At present there are approximately 1,300 shelter beds, which roughly translates into about 5,000 people on the streets and in the parks nightly here. Housing and programs supplemented by money from the surplus budget, billionaire philanthropists, and the collection of taxes and other means could fix this injustice. But there remains resistance by the new power brokers and tech barons to become part of the solution; it doesn't fit their agenda.

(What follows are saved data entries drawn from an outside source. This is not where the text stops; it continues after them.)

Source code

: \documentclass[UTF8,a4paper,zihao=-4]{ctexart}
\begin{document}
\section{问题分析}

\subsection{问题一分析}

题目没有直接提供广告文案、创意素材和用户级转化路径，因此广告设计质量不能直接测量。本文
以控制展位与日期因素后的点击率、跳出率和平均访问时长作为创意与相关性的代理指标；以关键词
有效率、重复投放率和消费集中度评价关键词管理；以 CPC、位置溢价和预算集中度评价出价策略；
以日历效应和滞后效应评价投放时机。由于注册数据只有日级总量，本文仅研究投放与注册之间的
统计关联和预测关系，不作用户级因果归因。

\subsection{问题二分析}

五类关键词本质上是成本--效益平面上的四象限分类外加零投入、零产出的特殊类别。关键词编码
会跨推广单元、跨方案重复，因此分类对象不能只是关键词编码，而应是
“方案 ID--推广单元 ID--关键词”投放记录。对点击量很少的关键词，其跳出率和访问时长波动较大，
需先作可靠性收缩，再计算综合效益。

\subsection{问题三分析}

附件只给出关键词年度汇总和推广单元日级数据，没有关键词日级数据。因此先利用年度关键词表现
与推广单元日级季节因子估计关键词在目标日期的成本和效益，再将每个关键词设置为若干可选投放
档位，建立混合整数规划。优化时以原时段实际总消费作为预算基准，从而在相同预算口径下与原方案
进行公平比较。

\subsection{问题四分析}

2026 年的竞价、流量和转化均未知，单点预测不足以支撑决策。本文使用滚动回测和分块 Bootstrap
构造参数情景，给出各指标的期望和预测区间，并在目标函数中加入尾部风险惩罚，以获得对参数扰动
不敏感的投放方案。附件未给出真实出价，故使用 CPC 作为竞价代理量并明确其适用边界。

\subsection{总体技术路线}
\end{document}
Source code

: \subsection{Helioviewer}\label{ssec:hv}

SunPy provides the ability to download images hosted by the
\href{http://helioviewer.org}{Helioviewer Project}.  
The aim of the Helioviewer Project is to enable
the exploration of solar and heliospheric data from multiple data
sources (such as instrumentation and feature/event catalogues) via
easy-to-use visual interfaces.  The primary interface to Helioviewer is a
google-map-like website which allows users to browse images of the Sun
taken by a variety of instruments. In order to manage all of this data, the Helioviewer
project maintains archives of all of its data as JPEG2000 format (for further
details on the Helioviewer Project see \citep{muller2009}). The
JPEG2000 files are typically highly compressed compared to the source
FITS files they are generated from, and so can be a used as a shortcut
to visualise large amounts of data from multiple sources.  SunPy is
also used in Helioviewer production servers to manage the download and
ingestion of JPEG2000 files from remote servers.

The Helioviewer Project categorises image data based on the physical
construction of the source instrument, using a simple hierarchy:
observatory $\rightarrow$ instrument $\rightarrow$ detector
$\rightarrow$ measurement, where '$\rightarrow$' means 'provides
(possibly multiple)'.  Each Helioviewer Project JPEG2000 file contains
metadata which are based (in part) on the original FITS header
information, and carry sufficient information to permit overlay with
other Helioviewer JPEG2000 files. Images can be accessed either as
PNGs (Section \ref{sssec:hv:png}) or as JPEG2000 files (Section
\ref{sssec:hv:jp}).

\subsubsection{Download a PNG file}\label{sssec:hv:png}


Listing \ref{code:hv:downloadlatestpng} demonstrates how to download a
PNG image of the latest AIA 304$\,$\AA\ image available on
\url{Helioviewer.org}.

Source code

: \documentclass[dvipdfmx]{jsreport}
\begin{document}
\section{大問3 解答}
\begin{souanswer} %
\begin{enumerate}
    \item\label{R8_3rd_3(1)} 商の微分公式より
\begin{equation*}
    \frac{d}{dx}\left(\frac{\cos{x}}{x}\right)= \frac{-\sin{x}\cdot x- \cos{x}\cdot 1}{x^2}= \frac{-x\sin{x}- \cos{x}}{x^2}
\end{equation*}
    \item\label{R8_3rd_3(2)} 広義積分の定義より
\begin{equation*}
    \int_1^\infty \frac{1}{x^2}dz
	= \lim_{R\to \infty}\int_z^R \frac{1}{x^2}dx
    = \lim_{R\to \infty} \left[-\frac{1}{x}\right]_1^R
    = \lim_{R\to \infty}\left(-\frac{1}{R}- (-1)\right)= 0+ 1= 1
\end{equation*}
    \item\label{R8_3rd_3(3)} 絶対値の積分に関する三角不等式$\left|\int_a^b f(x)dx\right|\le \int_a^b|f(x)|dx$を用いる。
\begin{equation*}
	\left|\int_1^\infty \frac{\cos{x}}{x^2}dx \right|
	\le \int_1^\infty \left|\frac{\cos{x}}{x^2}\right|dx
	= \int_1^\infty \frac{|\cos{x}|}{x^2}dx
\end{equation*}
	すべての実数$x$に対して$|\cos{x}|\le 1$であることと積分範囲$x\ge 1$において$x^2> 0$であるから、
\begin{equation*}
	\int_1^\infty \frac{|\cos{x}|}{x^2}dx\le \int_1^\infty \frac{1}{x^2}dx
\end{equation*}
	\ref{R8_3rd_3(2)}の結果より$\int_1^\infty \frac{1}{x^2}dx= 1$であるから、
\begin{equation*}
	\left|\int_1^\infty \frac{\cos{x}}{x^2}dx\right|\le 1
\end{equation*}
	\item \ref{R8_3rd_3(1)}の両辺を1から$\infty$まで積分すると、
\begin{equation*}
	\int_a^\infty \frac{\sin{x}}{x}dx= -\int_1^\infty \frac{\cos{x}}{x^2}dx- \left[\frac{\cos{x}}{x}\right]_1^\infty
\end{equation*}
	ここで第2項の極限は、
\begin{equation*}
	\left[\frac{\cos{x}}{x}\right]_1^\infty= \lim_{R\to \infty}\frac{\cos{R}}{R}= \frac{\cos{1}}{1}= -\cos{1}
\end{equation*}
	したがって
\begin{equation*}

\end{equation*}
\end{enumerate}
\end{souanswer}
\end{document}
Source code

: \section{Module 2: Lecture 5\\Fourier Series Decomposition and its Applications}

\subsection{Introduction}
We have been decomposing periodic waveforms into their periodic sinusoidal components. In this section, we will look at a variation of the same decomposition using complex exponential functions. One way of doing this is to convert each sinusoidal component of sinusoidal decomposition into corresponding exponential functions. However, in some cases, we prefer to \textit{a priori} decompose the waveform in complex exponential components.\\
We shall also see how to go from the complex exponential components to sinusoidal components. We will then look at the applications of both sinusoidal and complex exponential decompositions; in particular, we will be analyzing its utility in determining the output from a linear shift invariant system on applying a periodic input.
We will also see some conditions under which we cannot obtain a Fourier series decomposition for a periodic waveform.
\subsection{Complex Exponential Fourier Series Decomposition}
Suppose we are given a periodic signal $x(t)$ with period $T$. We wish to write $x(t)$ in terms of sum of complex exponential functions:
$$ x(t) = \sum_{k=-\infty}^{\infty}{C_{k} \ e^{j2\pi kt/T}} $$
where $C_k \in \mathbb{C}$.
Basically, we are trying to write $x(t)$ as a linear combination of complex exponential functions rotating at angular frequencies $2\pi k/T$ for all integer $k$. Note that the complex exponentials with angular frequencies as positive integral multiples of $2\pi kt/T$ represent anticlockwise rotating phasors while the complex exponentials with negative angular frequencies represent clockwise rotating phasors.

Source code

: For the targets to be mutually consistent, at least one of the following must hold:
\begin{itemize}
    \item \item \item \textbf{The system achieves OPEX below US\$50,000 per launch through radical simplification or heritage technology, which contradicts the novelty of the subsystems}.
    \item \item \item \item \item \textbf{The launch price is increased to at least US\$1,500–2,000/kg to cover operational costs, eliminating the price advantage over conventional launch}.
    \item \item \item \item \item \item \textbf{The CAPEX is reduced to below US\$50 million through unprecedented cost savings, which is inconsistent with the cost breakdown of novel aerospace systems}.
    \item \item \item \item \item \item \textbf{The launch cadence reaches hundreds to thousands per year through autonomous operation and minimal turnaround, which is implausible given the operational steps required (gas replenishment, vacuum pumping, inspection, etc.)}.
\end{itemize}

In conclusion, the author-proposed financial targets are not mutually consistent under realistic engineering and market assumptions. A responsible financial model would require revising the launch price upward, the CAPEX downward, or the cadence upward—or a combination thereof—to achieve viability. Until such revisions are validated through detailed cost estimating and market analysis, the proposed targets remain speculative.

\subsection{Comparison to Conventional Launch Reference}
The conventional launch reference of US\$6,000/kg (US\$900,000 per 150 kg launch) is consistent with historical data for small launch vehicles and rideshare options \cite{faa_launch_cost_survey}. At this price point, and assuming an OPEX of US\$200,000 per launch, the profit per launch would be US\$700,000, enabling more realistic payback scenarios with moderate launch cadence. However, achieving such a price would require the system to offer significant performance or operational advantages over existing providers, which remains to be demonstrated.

Thankfully, there is an increasing awareness of the Bay Area's shameful housing crisis, and it's starting to get national attention, which just may be a beginning toward assistance -- from elsewhere. We have not been shown evidence nor a plan for what or how the 30,000 new units proposed and promised by Mayor Ed Lee are going to manifest, though his office just announced the creation of 138 units thanks to HUD. Lee's plan also includes implementation of the problematic Laura's Law, building of 500 more units, specifically for the homeless community, plus a shelter for homeless LGBT persons. That's great, but when? Just last night 54 more people were displaced, six injured and one died following a fire at their apartment building, prime Mission real estate, allegedly not fitted with proper fire alarms. It will be interesting to watch how the city will assist the people impacted most by the loss of their homes and businesses, meaning those who are just one paycheck or one four-alarm fire away from homelessness.
Denise Sullivan is an arts and culture journalist, commentator, and third-generation San Franciscan. She is co-founder of United Booksellers of San Francisco, a coalition of independent bookstores organized to support and sustain literary life there, and author of several books.